Dataset records ->
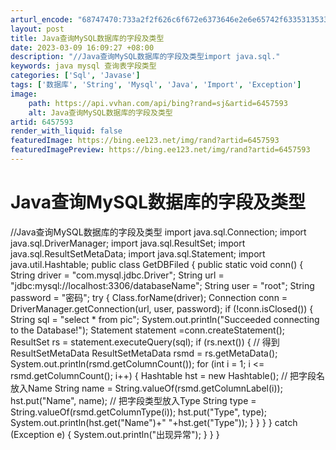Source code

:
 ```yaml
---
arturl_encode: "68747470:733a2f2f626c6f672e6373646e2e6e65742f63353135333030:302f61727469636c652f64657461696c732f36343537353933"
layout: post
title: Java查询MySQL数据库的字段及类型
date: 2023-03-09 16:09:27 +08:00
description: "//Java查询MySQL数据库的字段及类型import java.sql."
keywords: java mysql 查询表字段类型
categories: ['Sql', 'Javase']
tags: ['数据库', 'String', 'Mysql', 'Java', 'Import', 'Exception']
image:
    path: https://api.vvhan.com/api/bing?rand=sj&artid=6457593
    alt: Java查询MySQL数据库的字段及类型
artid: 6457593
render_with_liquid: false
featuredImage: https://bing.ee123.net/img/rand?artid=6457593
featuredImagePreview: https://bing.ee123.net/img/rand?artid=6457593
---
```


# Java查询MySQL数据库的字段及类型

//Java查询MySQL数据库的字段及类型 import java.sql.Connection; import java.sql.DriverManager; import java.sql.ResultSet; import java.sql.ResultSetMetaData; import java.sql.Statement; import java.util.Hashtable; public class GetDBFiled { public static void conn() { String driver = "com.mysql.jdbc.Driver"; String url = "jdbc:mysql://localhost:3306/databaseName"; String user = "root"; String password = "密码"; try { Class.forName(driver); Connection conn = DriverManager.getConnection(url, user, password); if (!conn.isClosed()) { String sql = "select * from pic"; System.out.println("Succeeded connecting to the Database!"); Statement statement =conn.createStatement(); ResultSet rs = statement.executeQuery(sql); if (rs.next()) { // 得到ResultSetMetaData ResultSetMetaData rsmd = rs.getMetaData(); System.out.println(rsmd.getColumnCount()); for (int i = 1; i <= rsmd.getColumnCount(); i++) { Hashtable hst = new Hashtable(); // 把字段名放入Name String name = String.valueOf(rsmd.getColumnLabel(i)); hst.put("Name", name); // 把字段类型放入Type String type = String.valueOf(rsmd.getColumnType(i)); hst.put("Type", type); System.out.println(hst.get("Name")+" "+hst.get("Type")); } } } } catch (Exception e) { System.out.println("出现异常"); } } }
--
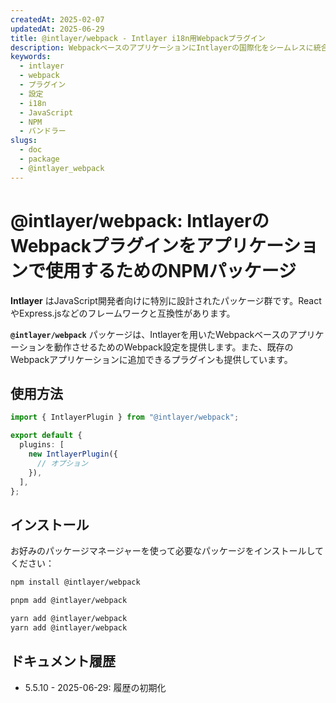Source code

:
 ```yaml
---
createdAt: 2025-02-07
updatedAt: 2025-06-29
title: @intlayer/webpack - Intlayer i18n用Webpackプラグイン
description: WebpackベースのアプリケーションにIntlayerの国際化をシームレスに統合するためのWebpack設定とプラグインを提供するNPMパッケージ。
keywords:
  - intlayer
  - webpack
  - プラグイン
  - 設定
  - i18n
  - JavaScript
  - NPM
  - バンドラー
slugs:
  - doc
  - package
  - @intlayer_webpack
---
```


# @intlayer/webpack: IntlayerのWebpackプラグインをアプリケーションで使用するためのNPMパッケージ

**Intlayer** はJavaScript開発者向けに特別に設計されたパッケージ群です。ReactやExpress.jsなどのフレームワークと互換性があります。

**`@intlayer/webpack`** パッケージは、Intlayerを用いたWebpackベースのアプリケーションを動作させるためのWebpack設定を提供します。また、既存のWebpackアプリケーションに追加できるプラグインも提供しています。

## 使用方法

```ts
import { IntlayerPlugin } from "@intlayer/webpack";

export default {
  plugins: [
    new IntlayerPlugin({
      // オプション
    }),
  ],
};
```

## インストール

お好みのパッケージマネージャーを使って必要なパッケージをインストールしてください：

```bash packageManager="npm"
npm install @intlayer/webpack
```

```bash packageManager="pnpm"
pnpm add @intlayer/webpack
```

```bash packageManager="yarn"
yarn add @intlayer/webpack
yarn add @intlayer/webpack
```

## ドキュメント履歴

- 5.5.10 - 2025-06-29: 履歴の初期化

Task requirements ->
Please state how many lines in the records contain the word "artid", and give only that number.

Exercise output ->
4